Before starting the replication services, the best way to initially load the data from the master server onto the slaves is to use the Recital recitaldump and recitalrestore commands:


# recitaldump -d /directory/path

recitalreplication

The replication services are administrated with the recitalreplication command. See recitalreplication for full details.

Master Slave Configuration

A Master Slave configuration in Recital works with the published data stored in the queue table of the replication database. The Recital engine on the master system (the source of the database changes) writes all updates, inserts, deletes, recalls, packs and zaps into the queue table of the replication database. These transactions are stored in a XML format in the queue table.


Slaves are configured to subscribe to the master and to execute the published events on the slave's local databases. The Master is dumb in this scenario. Once replication has been enabled, all statements are published in the replication queue. If required, you can configure the Master to only publish events that apply to particular databases or tables


Each subscribed slave will get a copy of the changes published since the last time it connected. Slaves keep a record of the position within the published queue that they have read and processed. This means that multiple slaves can be connected to the master and executing different parts of the same published data. Because the slaves control this process, individual slaves can be connected and disconnected from the server without affecting the master's operation. Also, because each slave remembers its position within the published queue, it is possible for slaves to be disconnected, reconnect and then 'catch up' by continuing from the recorded position.

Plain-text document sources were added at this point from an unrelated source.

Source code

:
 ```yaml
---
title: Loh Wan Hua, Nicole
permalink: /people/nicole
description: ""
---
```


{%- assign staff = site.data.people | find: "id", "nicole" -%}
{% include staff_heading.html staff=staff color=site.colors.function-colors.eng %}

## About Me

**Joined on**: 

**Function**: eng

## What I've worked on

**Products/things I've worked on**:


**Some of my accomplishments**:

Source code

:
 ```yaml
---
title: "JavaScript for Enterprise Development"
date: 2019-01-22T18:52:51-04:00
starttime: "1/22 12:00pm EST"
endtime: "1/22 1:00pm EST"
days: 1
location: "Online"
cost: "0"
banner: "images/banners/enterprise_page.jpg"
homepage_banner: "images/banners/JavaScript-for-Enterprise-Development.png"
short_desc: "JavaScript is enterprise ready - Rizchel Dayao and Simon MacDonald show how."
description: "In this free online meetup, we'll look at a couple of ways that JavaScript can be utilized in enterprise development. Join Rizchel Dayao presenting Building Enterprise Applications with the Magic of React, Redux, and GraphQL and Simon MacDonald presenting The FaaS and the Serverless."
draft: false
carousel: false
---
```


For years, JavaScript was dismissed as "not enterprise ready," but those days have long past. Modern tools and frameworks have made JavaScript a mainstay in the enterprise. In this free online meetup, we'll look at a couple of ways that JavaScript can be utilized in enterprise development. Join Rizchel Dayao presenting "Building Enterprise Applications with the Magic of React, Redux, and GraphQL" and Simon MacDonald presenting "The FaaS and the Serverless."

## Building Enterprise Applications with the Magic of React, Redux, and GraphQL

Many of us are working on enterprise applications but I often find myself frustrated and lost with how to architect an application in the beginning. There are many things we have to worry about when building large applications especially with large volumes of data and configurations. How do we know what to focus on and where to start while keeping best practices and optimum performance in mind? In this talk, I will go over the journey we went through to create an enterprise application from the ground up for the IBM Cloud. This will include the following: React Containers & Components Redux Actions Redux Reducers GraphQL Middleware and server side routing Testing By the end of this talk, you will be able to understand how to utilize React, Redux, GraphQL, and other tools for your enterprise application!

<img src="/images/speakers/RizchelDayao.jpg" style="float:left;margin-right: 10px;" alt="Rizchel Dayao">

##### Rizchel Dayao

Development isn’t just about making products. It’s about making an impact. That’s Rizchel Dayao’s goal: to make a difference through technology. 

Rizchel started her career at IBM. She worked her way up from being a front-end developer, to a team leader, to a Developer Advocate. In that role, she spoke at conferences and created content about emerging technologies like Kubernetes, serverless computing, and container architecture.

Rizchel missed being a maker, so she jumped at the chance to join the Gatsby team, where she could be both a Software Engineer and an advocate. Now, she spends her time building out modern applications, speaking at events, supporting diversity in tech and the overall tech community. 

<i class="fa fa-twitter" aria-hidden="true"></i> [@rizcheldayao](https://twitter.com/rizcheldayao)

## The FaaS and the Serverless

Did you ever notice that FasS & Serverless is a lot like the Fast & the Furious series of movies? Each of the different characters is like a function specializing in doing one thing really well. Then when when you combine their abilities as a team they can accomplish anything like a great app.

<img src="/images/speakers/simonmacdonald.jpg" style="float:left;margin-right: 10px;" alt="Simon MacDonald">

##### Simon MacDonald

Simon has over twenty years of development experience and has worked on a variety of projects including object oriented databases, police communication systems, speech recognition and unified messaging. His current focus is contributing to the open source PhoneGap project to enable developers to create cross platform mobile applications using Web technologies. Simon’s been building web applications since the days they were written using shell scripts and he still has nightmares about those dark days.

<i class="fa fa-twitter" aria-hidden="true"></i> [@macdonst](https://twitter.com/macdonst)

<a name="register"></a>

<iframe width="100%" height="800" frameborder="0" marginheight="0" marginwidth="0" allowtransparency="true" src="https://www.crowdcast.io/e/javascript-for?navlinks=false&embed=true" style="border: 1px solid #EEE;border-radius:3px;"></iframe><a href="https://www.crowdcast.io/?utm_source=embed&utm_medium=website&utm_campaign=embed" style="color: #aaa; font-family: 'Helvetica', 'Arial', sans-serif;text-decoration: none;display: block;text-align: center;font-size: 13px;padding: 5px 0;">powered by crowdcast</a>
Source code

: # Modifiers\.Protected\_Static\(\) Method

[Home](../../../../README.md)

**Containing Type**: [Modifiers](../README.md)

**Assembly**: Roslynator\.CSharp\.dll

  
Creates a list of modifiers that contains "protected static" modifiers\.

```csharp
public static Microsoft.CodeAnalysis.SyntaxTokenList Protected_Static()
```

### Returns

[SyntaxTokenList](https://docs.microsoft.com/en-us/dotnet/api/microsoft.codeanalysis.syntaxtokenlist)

Both the master and each slave must be configured with a unique id. In addition, the slave must be configured with information about the master host name, RTQ database name and position within that file.


Starting MSR

You should start the Master Slave Replication processes in the following order:

Starting Master

On the system specified as the Master you must start the Recital Database Server first with the command;

# recitalserver start

Starting Slaves

On the systems specified as Slaves you must start the Subscriber Service with the command:

# recitalreplication start

Checking status

Once you have started the subscriber services on the Slaves you can check their current status with the command:

# recitalreplication status

An example out put for the Slave Subscriber Service would be:

Subscriber service 'port058' is running on a 60 second delay.
Connected to publisher 'jazz' in a Master Slave configuration.
Current transaction queue size is 0
Last transaction processed was 0 at
Remaining transactions in queue None

Processing Transactions

The subscriber service will sleep the specified number of seconds between each set of transaction. Then it will connect to the master publisher and retrieve all published data since it last connected. For each transaction that it processes it will attempt to open the table in the required mode. For ZAP and PACK transactions it must open the table exclusively, for all others it will open it shared. If it can't find the table specified via the path or can't open it in the required mode an error will be returned.


When the subscriber has to perform changes to existing rows in tables it will use the sync number specified in the transaction to locate the row in the specified table. As all sync number as ascending in order it uses a algorithm to locate the row by truncating the search into sections.


Maintenance

Clearing the data in the queue that has been replicated.